Forming of metals at temperatures just above the solidus line but below liquid us is being developed and is called forming in mashy state. The structure at that temperature mainly consists of grains floating in liquid matrix. The main benefit of forming at that temperature is that extremely low forces are required. Figure 2.31 shows that just above the solidus line there is steep drop of flow stress.
The process may be used in forging and extrusion. Fukuoka et al., have successfully carried out extrusion of Al-Cu alloy in mashy state. Lapkowski has obtained highly encouraging results in forging Zn alloy in the mashy state. He obtained component properties as good as obtained in normal forging. It is worthwhile to do more research in this area.
The main advantages of extrusion in mashy state are as below:
(i) The extrusion force decreases with decrease in the solid fraction but the decrease is less than the decrease in yield strength.
(ii) The extrusion force in mashy state is not affected by die angle.
(iii) Extrusion ratio as high as 1600 could be achieved.
(iv) Thin products can be easily made from big ingots.
(v) The product properties may be slightly inferior to that formed from 100% solid bar but are superior to cast products.
Forming by laser is an important process because it can be used for fabrication in outer space. The process involves several cycles of heating and cooling (Fig. 2.32). In each cycle the sheet is bent through a small angle. A laser beam or plasma arc is traversed on the top surface of sheet along a line on its entire width while the bottom surface is cooled by a water jet.
The laser beam heats the material in a narrow band on the top surface. Since bottom layer is still at a low temperature, the material in the heated band expands and suffers plastic deformation.
On subsequent cooling by the jet, the contraction of heated metal bends the sheet towards the heat source through a small angle. Several repeats of the cycle are required to get the desired angle of bend and accuracy. The properties of metal at the bend are not much affected by multiple heating and cooling.
The method consists of incremental forming with the help of general purpose ball or roller ended tools similar to those used in spinning. The difference is that in spinning only axi- symmetric components can be made while in this method a large variety of circular and non- circular shapes may be generated.
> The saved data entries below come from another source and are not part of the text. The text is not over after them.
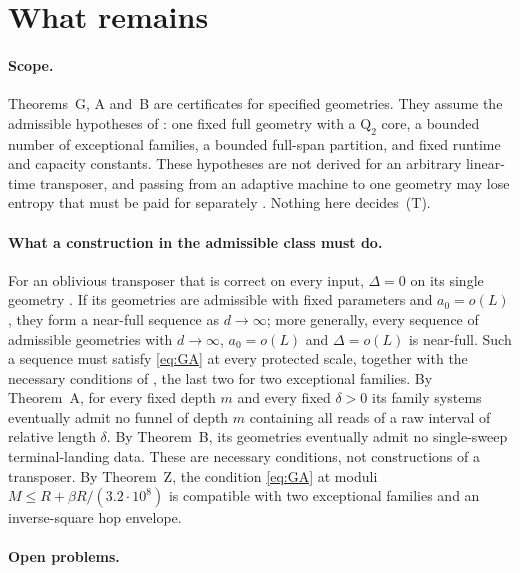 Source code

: \section{What remains}\label{sec:remains}

\paragraph{Scope.}
Theorems~G, A and~B are certificates for specified geometries. They assume the
admissible hypotheses of \cite[Definition~2.2]{SourceCovers2026}: one fixed full
geometry with a $\mathrm Q_2$ core, a bounded number of exceptional families, a bounded
full-span partition, and fixed runtime and capacity constants. These hypotheses are not
derived for an arbitrary linear-time transposer, and passing from an adaptive machine
to one geometry may lose entropy that must be paid for separately
\cite[Sections~1.1 and~9.3]{SourceCovers2026}. Nothing here decides~(T).

\paragraph{What a construction in the admissible class must do.}
For an oblivious transposer that is correct on every input, $\Delta=0$ on its single
geometry \cite[Section~1.1]{SourceCovers2026}. If its geometries are admissible with
fixed parameters and $a_0=o(L)$, they form a near-full sequence as $d\to\infty$; more
generally, every sequence of admissible geometries with $d\to\infty$, $a_0=o(L)$ and
$\Delta=o(L)$ is near-full. Such a sequence must satisfy
\eqref{eq:GA} at every protected scale, together with the necessary conditions of
\cite[Theorems~4.2 and~4.6 and Corollaries~4.8 and~5.3]{SourceCovers2026}, the last two
for two exceptional families. By Theorem~A, for every fixed depth $m$ and every fixed
$\delta>0$ its family systems eventually admit no funnel of depth $m$ containing all
reads of a raw interval of relative length $\delta$. By Theorem~B, its geometries
eventually admit no single-sweep terminal-landing data. These are necessary conditions,
not constructions of a transposer. By Theorem~Z, the condition \eqref{eq:GA} at moduli
$M\le R+\beta R/(3.2\cdot10^8)$ is compatible with two exceptional families and an
inverse-square hop envelope.

\paragraph{Open problems.}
The experimental rig of the process, shown in Fig. 2.33, may be mounted on the table of an NC/CNC machine. The periphery of the sheet is fixed with the help of an annular upper disc on to the support plate. A fixed tool of the shape of a bar is fixed at the center. The sheet along with the supporting frame is pushed down against the fixed tool with the help of pneumatic cylinders.
A forming tool having hemispherical end is fixed to the spindle of the machine and for forming it is pressed and moved around the fixed tool in a specified path determined by the program fed to NC/CNC machine. Conical or prismatic horns like shapes as illustrated in Fig. (2.34) may be generated.